WHAT THE TASK ASKS - Find every line in the records below that holds the word "label", and copy each one.

⁂

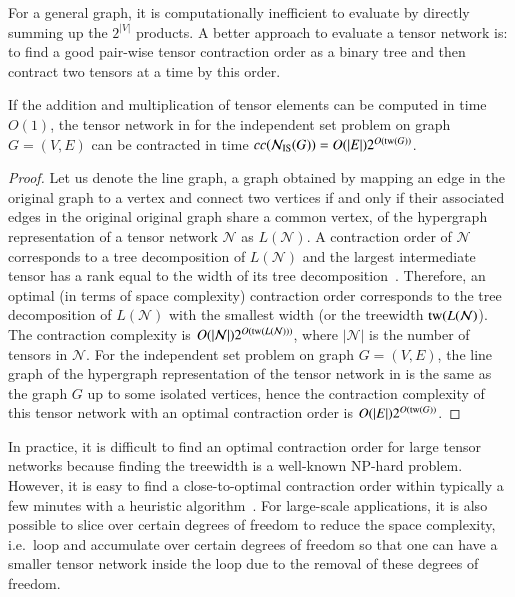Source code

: \documentclass[review, onefignum, onetabnum]{siamart190516}
\begin{document}
For a general graph, it is computationally inefficient to evaluate  by directly summing up the $2^{|V|}$ products.
A better approach to evaluate a tensor network is: to find a good pair-wise tensor contraction order as a binary tree and then contract two tensors at a time by this order.
\begin{theorem}\label{thm:complexreal}
    If the addition and multiplication of tensor elements can be computed in time $O(1)$,
    the tensor network in  for the independent set problem on graph $G = (V,E)$ can be contracted in time $cc({\mathcal{N}_{\rm IS}(G)}) = O(|E|)2^{O({\rm tw}(G))}$.
\end{theorem}
\begin{proof}
Let us denote the line graph, a graph obtained by mapping an edge in the original graph to a vertex and connect two vertices if and only if their associated edges in the original original graph share a common vertex, of the hypergraph representation of a tensor network $\mathcal{N}$ as $L(\mathcal{N})$.
A contraction order of $\mathcal{N}$ corresponds to a tree decomposition of $L(\mathcal{N})$ and the largest intermediate tensor has a rank equal to the width of its tree decomposition~\cite{Markov2008}.
Therefore, an optimal (in terms of space complexity) contraction order corresponds to the tree decomposition of $L(\mathcal{N})$ with the smallest width (or the treewidth ${\rm tw}(L(\mathcal{N})$). The contraction complexity is $O(|\mathcal{N}|)2^{O({\rm tw}(L(\mathcal{N})))}$, where $|\mathcal{N}|$ is the number of tensors in $\mathcal{N}$.
For the independent set problem on graph $G = (V, E)$, the line graph of the hypergraph representation of the tensor network in  is the same as the graph $G$ up to some isolated vertices, hence the contraction complexity of this tensor network with an optimal contraction order is $O(|E|)2^{O({\rm tw}(G))}$.
\end{proof}
 
In practice, it is difficult to find an optimal contraction order for large tensor networks because finding the treewidth is a well-known NP-hard problem.
However, it is easy to find a close-to-optimal contraction order within typically a few minutes with a heuristic algorithm~\cite{Kourtis2019, Kalachev2021}.
For large-scale applications, it is also possible to slice over certain degrees of freedom to reduce the space complexity, i.e.\
loop and accumulate over certain degrees of freedom so that one can have a smaller tensor network inside the loop due to the removal of these degrees of freedom.
\end{document}
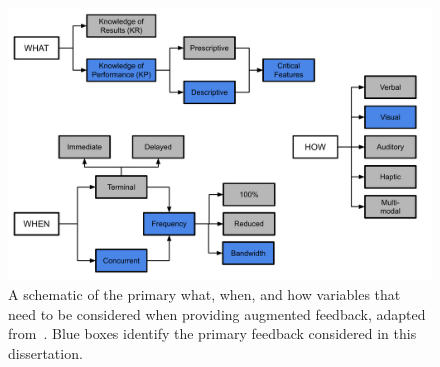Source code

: \begin{figure}[tb]
    \begin{center}
        \includegraphics[width=\linewidth]{figures/Introduction/feedbackschematichighlighted.pdf}
        \caption[A schematic of the primary what, when, and how variables that need to be considered when providing augmented feedback]{A schematic of the primary what, when, and how variables that need to be considered when providing augmented feedback, adapted from~\citep{hodges2020skill}. Blue boxes identify the primary feedback considered in this dissertation.}
        \label{figure:afvariables}
    \end{center}
\end{figure}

⁂

SOLUTION TO THIS PROBLEM -
\begin{theorem}\label{thm:complexreal}
        \label{figure:afvariables}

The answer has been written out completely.